RECORDS PROVIDED
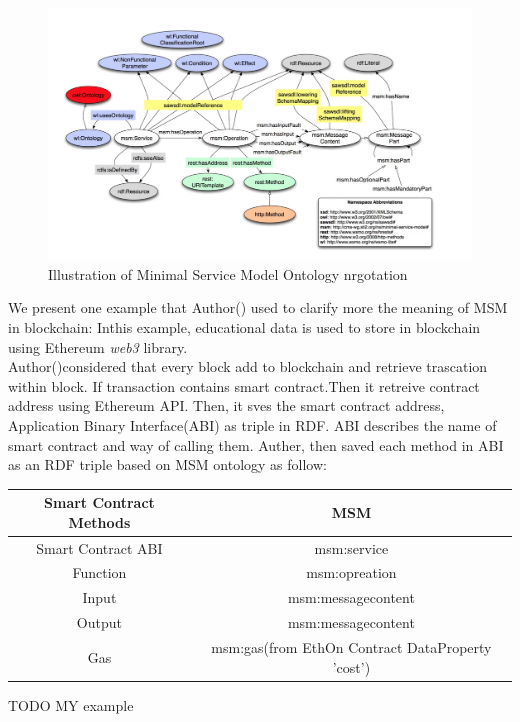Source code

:  \begin{center}
	\begin{figure}[htb!]
		
		\begin{minipage}{0.55\linewidth}
			\centering
			\includegraphics[width=1.95\textwidth]{images/chap02_MSM.png}
		\end{minipage}
		\caption[Illustration of Minimal Service ModelOntology]{Illustration of Minimal Service Model Ontology nrgotation}
		
	\end{figure}
	
\end{center}
We present one example that Author() used to clarify more the meaning of MSM in blockchain: Inthis example, educational data is used to store in blockchain using Ethereum \textit{web3} library.\\
Author()considered that every block add to blockchain and retrieve trascation within block. If transaction contains smart contract.Then it retreive contract address using Ethereum API. Then, it sves the smart contract address, Application Binary Interface(ABI) as triple in RDF. ABI describes the name of smart contract and way of calling them. Auther, then saved each method in ABI as an RDF triple based on MSM ontology as follow:

\begin{center}

\begin{tabular} { c | c }
	 
   \textbf{Smart Contract Methods} & \textbf{MSM}\\
	\hline
	Smart Contract ABI & msm:service\\
	\hline
	Function   & msm:opreation\\
    \hline
	 Input   & msm:messagecontent\\ 
	 \hline
	 Output   & msm:messagecontent\\ 
	 \hline
	 Gas   & msm:gas(from EthOn Contract DataProperty 'cost')
	
\end{tabular}

\end{center}
   TODO MY example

TASK ITEM
Print the records above exactly as they stand, but leave out the pictures.

TASK ANSWER
Source code

:  \begin{center}
	\begin{figure}[htb!]
		
		\begin{minipage}{0.55\linewidth}
			\centering
			\includegraphics[width=1.95\textwidth]{images/chap02_MSM.png}
		\end{minipage}
		\caption[Illustration of Minimal Service ModelOntology]{Illustration of Minimal Service Model Ontology nrgotation}
		
	\end{figure}
	
\end{center}
We present one example that Author() used to clarify more the meaning of MSM in blockchain: Inthis example, educational data is used to store in blockchain using Ethereum \textit{web3} library.\\
Author()considered that every block add to blockchain and retrieve trascation within block. If transaction contains smart contract.Then it retreive contract address using Ethereum API. Then, it sves the smart contract address, Application Binary Interface(ABI) as triple in RDF. ABI describes the name of smart contract and way of calling them. Auther, then saved each method in ABI as an RDF triple based on MSM ontology as follow:

\begin{center}

\begin{tabular} { c | c }
	 
   \textbf{Smart Contract Methods} & \textbf{MSM}\\
	\hline
	Smart Contract ABI & msm:service\\
	\hline
	Function   & msm:opreation\\
    \hline
	 Input   & msm:messagecontent\\ 
	 \hline
	 Output   & msm:messagecontent\\ 
	 \hline
	 Gas   & msm:gas(from EthOn Contract DataProperty 'cost')
	
\end{tabular}

\end{center}
   TODO MY example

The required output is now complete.